Desislava Ivanova Doneva (; born 7 March 1979), known by her stage names Desi Slava () or DESS, is a Bulgarian singer-songwriter and producer. She was born in Radnevo, Bulgaria. Her first stage appearances began at an early age, when she would win awards at festivals for children. Shortly afterwards, she became the soloist of "Radnevo" orchestra. This led to her being noticed by one of the most famous Bulgarian folklore singers of all time – Valkana Stoyanova, who took her under her wing, coached her and declared Desislava as her possible music heir.

Career

When she was 18 years old, the biggest music company in Bulgaria Payner Music offered her a contract and she released her first studio album 'I Got No Problems' (Нямам проблеми), in which she wrote/co-wrote 5 out of the 11 songs. The following year she released her second studio album Ези-Тура (Heads  or Tails), which gained critical acclaim and performed great in sales, reaching golden status. Her third studio album Завинаги (Forever) released in 2003, was received very well by media and public. The album produced the hit-single Beli Noshti (White nights), which became a super hit in the country and one of her most famous songs to date. In 2002 Doneva released Мистерия (Mystery), after spending a year in the U.S. The new album surprised media and fans, presenting Desislava in a new light - both musically and appearance-wise.

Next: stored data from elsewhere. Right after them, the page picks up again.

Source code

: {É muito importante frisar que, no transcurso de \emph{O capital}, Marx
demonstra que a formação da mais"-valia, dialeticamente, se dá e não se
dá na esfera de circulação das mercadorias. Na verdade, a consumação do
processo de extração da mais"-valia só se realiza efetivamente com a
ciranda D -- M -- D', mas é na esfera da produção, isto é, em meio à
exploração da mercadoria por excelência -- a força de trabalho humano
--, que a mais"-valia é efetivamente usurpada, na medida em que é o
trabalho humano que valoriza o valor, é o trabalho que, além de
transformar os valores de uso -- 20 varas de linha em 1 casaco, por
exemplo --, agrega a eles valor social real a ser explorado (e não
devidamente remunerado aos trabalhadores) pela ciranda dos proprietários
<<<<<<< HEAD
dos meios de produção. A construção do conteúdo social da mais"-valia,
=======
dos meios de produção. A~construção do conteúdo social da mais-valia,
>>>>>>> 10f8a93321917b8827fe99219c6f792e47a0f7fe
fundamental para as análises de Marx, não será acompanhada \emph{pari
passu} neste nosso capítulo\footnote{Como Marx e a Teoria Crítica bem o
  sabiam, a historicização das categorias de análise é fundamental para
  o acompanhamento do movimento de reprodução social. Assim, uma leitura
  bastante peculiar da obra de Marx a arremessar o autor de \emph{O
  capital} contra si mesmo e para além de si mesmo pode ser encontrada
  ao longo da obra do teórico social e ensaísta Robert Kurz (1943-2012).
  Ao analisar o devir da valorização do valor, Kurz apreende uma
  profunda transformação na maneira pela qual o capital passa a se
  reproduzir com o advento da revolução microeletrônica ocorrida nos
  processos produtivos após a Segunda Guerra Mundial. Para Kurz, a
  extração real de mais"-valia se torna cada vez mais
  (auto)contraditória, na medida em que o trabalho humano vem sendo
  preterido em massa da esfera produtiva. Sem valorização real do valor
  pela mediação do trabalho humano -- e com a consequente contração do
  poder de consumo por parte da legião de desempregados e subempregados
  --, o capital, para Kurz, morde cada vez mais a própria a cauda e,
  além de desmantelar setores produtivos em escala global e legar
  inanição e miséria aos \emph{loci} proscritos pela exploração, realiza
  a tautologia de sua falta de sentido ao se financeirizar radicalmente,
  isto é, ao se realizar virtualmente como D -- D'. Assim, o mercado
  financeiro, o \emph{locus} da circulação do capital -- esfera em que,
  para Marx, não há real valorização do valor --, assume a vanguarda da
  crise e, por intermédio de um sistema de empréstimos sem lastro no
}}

In 2003, she announced she has left "Payner Music", citing she felt limited in her musical and creative freedom by the company. In early 2004, she founded her own company New Music Stars and released Любовта е само чувство (Love is just a feeling). The album featured songs in different genres - pop-folk, dance, r&b, hip-hop and ragga.

In 2004, she released two albums — The Best of Desi Slava and the duet album Together — with Azis. In 2005, she released Гореща следа (A Hot mark), producing pop, dance, Latin songs in Bulgarian, English and Spanish.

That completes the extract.